The time of symptom onset and the severity of the disease largely depends on the degree of cytopenias. In severe cases, CAA is diagnosed at birth or shortly thereafter [1], in less severe cases patients may present years later. Leukemia, a long-term sequelae of CAA, has been diagnosed in adult patients unaware of their primary disease [2]. In general, the following symptoms may be caused by anemia, leukopenia and thrombocytopenia:

• Lack of erythrocytes results in fatigue and weakness. Patients may appear pale and their physical performance is below average. High-grade anemia may lead to palpitations, dizziness and syncopes.
• The most significant consequence of permanent leukopenia is an increased susceptibility to bacterial and fungal infections. The latter is due to an immunodeficiency which, in turn, results from neutropenia.
• Due to their essential role in hemostasis, lack of thrombocytes induces coagulation deficiencies and hemorrhagic diathesis. Even minor traumas cause cutaneous and subcutaneous hemorrhages as well as hematomas. There may be a predisposition for potentially life-threatening gastrointestinal and intracerebral bleedings.

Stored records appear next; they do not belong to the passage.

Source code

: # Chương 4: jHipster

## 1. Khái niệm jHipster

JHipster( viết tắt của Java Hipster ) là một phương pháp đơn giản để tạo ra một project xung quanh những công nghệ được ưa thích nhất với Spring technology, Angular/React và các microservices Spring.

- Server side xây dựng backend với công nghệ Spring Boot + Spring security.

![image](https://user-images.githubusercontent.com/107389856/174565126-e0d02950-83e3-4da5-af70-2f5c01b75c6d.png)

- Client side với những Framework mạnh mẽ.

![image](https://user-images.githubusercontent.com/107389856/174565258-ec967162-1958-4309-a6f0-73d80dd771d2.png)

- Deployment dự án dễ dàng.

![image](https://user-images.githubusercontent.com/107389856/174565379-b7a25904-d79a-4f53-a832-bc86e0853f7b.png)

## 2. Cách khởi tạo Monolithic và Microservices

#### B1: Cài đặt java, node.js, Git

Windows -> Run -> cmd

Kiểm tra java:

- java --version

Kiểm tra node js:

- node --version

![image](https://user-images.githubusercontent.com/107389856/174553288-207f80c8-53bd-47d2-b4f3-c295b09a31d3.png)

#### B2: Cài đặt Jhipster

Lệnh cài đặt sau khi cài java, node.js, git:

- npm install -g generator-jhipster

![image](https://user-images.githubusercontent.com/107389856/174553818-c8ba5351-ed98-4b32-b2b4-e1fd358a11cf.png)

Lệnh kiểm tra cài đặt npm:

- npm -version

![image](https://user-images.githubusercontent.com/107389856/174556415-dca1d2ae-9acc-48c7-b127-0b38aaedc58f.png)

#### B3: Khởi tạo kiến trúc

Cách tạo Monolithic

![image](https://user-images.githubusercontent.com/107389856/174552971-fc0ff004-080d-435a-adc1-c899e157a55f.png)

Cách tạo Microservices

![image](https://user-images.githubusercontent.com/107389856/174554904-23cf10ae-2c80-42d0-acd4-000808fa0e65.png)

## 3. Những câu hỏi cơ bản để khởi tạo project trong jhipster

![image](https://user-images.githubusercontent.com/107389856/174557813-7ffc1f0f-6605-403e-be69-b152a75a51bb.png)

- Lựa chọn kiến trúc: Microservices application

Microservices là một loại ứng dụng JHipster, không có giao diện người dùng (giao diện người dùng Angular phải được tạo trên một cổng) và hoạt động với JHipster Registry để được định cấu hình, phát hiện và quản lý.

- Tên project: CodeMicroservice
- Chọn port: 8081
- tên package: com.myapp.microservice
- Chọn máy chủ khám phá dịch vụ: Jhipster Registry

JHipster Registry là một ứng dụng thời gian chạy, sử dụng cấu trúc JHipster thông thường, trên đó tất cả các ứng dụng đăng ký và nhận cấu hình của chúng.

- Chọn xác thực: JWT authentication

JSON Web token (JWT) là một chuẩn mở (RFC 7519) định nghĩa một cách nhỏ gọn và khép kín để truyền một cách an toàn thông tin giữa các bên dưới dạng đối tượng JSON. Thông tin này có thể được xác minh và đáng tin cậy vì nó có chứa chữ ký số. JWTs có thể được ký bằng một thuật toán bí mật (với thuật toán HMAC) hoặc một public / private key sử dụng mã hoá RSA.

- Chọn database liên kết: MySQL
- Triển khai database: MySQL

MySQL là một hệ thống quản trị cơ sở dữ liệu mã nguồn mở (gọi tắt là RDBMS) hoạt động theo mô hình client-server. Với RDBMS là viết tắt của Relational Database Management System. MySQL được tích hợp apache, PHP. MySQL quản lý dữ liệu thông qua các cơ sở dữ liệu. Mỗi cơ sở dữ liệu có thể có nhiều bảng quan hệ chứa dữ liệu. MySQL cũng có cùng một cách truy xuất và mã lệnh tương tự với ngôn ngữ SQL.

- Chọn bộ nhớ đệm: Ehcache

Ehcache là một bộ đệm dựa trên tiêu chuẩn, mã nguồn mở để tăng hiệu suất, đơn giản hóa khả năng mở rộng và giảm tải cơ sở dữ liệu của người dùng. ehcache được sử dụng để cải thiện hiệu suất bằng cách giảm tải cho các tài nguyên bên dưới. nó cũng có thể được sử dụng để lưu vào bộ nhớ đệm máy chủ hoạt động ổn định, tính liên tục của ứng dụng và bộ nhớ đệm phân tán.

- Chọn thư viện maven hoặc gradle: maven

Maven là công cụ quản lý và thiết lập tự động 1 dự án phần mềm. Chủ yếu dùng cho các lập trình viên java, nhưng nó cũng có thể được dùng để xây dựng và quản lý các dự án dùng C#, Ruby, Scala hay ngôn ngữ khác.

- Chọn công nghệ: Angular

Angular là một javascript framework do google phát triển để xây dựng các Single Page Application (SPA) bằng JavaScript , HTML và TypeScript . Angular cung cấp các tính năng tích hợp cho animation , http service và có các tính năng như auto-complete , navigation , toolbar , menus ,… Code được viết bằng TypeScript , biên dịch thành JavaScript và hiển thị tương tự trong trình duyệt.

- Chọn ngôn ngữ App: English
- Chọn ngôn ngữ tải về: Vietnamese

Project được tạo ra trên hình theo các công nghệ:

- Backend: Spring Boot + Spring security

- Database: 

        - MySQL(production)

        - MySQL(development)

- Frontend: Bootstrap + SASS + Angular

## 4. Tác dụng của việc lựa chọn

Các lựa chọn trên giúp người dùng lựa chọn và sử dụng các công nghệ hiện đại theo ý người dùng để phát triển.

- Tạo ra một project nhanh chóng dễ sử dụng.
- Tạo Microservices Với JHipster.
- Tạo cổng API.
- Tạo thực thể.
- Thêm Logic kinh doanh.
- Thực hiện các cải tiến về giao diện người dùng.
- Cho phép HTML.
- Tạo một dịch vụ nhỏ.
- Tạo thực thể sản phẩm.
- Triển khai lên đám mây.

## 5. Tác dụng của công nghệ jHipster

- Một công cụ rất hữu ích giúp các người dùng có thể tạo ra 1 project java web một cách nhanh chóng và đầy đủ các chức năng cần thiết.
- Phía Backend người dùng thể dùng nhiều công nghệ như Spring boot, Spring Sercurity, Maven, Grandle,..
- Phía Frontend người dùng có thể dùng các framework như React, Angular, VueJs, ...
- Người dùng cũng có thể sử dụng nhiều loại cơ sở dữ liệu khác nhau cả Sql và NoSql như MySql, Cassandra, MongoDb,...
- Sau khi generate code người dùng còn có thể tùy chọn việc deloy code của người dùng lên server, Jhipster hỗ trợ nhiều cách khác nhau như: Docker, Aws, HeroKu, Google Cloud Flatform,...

Genetic disorders resulting in CAA may also provoke developmental disturbances and malformations of non-hematopoietic tissues and organs. For instance, pigmentary changes, thumb aplasia, VACTERL association and asplenia may be observed in patients suffering from Fanconi anemia-like CAA. Additional physical anomalies and cancer susceptibility have also been described in these patients [2] [3] [4]. By contrast, Diamond-Blackfan anemia is often associated with growth retardation [4]. Retarded growth is also a symptom of Shwachman–Diamond syndrome. Furthermore, individuals affected by Shwachman–Diamond syndrome suffer from hepatic and renal disorders as well as exocrine pancreatic insufficiency. It is not uncommon that such additional malformations or organ dysfunctions are detected long before cytopenias manifest [2].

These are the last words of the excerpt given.